(Data extracted from a collection)
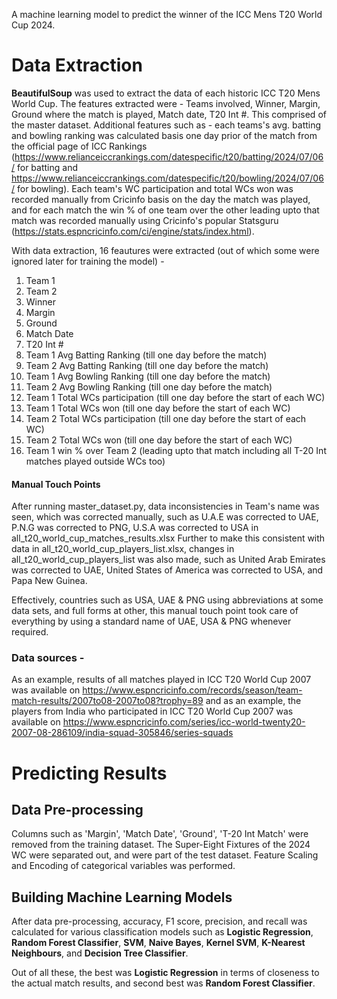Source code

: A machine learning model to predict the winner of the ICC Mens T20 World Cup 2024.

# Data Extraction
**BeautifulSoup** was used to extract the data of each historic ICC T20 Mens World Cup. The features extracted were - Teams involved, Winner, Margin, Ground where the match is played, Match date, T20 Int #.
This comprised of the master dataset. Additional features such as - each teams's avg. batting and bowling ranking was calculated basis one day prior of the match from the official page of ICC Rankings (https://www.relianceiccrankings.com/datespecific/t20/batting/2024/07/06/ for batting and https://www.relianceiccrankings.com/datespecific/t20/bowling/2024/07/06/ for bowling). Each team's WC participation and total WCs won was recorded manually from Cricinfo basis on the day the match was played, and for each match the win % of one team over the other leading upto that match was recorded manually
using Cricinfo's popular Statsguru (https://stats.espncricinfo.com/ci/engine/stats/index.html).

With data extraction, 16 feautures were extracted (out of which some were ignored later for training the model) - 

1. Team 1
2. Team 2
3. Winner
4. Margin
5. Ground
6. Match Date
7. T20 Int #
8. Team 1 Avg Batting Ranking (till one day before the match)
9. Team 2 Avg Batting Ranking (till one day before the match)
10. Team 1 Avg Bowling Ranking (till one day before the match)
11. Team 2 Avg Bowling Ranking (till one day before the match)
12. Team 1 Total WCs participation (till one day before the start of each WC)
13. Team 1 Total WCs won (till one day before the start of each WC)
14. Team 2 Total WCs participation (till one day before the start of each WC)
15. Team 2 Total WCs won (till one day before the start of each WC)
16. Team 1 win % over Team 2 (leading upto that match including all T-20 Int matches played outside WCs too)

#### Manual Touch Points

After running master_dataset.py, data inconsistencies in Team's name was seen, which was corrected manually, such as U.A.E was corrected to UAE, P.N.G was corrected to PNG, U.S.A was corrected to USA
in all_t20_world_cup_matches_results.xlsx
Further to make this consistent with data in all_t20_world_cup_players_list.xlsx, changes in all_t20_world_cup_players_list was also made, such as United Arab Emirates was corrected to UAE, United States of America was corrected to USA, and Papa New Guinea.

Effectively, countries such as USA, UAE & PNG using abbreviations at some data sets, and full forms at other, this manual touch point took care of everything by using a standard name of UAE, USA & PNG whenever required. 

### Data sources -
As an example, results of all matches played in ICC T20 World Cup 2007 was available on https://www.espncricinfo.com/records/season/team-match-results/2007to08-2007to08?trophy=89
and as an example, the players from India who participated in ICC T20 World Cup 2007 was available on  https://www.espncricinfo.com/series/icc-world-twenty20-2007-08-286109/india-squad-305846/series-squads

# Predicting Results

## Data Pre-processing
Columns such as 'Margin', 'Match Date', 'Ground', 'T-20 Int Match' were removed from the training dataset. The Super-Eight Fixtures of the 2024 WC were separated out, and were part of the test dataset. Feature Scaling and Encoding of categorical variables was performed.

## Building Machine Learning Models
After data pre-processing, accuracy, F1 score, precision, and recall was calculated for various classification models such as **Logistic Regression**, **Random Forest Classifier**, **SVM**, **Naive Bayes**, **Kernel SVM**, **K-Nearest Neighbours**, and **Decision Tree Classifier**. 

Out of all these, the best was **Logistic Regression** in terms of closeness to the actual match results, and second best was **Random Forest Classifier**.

* * *

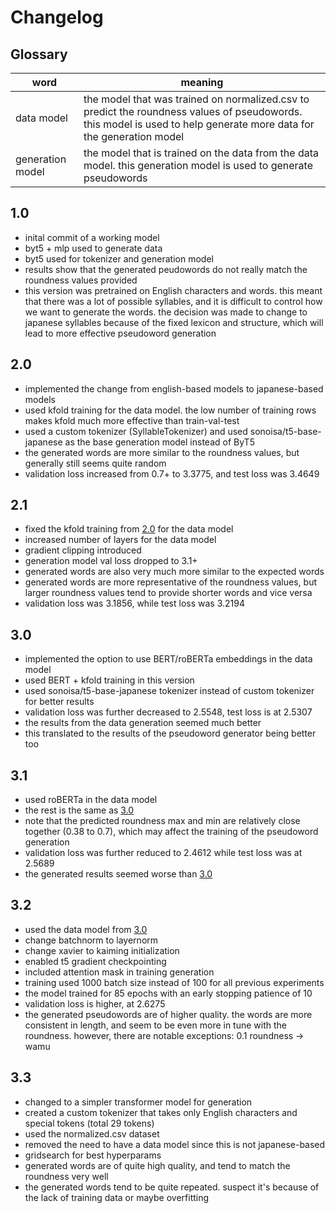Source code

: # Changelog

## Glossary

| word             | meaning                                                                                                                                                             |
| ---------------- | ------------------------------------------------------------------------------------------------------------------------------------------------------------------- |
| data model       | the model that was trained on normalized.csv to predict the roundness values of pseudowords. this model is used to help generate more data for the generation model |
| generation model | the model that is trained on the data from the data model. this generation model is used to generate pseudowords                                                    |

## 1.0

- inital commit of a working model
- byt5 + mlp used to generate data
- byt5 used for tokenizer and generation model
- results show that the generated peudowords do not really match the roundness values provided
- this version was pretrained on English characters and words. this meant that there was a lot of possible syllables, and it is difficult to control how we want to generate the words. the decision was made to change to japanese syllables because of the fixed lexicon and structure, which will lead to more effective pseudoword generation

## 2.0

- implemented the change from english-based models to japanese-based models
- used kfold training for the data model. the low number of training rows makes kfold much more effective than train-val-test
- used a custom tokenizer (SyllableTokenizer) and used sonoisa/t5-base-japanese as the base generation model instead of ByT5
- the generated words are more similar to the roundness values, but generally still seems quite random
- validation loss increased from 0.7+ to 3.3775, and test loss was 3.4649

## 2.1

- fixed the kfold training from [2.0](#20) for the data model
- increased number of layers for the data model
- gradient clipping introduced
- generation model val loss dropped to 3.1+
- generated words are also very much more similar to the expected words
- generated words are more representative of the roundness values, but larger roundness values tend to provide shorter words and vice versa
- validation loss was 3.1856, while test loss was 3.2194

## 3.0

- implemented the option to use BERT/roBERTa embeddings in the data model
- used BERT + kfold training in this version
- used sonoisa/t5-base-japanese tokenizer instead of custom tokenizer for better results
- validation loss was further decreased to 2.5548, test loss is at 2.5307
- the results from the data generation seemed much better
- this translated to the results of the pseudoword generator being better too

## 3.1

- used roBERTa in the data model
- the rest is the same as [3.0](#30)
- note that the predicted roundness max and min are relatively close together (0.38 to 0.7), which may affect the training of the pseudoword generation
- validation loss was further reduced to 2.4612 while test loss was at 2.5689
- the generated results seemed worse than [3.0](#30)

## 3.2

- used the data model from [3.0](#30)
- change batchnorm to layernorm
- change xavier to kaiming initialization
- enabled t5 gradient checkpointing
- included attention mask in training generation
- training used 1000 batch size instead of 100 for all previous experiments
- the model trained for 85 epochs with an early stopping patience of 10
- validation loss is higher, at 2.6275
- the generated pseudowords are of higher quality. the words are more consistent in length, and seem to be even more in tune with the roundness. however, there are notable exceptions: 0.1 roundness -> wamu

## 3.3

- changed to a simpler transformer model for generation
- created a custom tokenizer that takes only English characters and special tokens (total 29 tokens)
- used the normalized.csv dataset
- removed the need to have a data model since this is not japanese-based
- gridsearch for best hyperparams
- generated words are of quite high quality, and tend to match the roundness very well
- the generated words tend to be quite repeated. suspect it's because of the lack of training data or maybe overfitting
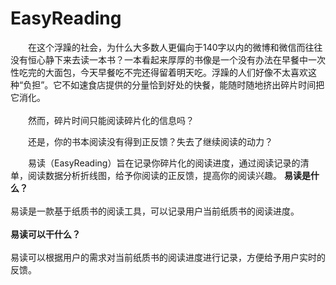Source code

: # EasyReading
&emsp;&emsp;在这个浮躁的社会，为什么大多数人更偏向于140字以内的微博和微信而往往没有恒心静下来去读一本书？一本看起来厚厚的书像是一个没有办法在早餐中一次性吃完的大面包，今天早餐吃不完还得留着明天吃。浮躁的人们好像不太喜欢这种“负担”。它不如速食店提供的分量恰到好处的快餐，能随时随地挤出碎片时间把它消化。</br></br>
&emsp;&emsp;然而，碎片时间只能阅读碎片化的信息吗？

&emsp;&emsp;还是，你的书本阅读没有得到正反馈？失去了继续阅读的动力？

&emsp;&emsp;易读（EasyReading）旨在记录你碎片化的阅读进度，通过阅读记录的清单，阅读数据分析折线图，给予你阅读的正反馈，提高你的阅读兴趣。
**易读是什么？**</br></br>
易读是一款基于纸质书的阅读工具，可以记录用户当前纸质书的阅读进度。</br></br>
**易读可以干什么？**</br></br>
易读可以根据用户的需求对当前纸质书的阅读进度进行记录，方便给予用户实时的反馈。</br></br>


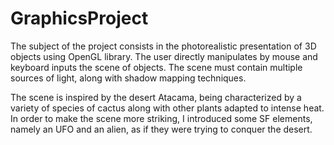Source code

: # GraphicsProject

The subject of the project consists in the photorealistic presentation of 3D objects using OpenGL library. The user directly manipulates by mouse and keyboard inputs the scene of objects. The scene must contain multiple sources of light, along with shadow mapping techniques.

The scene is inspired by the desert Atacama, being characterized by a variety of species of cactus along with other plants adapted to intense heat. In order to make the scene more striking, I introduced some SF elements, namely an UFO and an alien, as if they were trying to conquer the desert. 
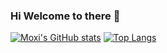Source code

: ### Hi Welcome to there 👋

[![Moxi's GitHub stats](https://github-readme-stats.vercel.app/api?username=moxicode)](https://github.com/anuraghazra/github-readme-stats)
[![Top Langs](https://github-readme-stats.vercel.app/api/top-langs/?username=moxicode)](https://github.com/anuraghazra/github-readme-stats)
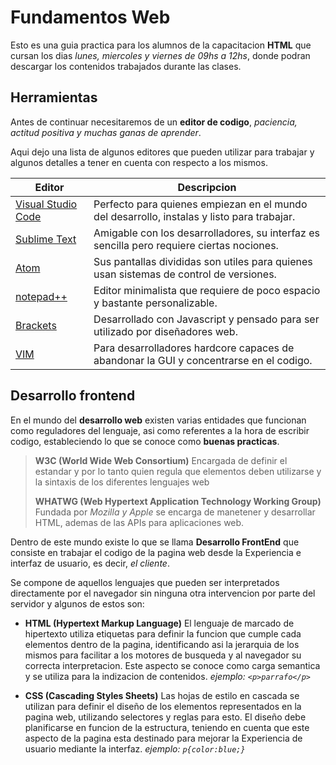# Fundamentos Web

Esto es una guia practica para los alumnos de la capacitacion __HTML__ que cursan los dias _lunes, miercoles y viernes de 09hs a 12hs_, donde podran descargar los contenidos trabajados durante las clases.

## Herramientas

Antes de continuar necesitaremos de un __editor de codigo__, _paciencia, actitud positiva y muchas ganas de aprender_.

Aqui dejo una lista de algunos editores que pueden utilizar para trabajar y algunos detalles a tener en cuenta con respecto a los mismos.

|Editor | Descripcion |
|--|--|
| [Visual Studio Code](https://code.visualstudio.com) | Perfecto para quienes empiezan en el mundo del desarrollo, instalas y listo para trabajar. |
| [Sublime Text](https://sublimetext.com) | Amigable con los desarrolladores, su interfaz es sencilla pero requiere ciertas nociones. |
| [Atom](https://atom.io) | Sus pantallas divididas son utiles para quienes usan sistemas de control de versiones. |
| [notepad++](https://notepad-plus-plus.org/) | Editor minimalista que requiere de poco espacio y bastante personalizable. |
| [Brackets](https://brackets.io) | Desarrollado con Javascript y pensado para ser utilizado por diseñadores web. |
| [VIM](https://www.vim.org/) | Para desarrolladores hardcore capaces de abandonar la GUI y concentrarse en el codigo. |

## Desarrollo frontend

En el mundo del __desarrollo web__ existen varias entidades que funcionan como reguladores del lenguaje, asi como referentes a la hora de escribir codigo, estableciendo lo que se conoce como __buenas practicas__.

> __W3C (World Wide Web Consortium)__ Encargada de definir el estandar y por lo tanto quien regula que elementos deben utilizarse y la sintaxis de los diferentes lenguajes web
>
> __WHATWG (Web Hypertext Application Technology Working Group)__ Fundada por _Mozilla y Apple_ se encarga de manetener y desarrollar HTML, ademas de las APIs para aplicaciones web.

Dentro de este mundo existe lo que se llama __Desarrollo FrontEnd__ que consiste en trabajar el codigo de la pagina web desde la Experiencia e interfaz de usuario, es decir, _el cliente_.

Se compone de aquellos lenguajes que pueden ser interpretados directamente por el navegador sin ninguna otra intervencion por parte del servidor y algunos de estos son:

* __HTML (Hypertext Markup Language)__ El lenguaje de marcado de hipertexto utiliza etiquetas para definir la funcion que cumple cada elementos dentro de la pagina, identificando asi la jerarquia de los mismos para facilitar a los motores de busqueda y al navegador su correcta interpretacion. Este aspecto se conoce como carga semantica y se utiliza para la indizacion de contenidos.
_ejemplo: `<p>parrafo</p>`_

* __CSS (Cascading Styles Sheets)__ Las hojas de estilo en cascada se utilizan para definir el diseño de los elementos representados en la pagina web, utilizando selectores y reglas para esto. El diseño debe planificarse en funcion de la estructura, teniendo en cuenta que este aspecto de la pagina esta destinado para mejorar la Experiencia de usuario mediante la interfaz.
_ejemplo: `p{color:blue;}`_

==

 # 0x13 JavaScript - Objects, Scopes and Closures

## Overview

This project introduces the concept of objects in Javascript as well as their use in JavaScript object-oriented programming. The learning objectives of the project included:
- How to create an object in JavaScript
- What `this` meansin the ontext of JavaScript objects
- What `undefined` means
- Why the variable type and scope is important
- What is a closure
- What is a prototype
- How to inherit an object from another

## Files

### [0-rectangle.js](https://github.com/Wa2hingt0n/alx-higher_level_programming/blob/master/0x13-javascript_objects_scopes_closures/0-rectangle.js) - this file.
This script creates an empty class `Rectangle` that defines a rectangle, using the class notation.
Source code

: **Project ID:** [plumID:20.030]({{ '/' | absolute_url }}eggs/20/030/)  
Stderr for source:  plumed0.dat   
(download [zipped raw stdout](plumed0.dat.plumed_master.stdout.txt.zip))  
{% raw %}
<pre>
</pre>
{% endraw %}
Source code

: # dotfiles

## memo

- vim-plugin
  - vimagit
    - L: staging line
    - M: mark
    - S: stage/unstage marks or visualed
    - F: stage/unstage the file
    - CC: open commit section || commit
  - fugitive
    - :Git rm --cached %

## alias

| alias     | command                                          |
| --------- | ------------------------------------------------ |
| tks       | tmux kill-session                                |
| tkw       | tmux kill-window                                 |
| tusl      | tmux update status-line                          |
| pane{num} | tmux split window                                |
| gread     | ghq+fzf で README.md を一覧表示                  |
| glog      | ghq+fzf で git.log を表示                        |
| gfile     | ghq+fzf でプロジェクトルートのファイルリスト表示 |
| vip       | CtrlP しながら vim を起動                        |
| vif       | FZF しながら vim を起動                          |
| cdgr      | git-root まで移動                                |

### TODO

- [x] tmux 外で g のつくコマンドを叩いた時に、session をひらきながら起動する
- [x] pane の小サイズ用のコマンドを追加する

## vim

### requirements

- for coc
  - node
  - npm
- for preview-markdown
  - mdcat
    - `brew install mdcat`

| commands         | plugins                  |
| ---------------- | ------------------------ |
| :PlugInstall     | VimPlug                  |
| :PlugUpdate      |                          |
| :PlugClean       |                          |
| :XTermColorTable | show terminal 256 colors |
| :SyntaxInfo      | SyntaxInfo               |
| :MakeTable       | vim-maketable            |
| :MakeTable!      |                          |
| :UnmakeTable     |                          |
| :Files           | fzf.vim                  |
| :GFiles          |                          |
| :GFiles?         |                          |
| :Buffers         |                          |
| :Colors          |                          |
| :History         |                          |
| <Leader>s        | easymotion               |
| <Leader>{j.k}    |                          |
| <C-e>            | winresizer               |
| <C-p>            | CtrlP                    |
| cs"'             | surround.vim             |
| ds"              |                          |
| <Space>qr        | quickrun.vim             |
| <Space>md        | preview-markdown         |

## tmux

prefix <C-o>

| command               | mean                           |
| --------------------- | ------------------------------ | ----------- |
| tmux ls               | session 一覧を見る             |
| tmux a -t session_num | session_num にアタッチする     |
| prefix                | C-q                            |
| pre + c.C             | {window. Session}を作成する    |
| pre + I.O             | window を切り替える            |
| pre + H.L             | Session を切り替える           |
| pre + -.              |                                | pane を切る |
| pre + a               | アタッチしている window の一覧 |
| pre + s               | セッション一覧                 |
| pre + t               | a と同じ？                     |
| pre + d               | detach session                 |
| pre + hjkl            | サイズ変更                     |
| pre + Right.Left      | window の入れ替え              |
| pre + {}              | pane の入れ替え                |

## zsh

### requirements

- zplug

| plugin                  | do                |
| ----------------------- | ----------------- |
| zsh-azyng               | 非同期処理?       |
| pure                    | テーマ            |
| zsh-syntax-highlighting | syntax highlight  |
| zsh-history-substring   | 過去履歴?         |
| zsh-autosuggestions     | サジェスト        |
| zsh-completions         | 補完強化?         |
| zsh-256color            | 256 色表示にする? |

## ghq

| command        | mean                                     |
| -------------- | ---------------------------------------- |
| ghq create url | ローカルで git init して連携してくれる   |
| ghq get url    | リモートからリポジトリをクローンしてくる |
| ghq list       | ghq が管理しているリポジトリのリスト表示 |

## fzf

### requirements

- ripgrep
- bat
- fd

## Work instructions
Scan the data above for the word "quite". Copy every line in which it is found.

## Solution to the exercise
- the generated words are more similar to the roundness values, but generally still seems quite random
- generated words are of quite high quality, and tend to match the roundness very well
- the generated words tend to be quite repeated. suspect it's because of the lack of training data or maybe overfitting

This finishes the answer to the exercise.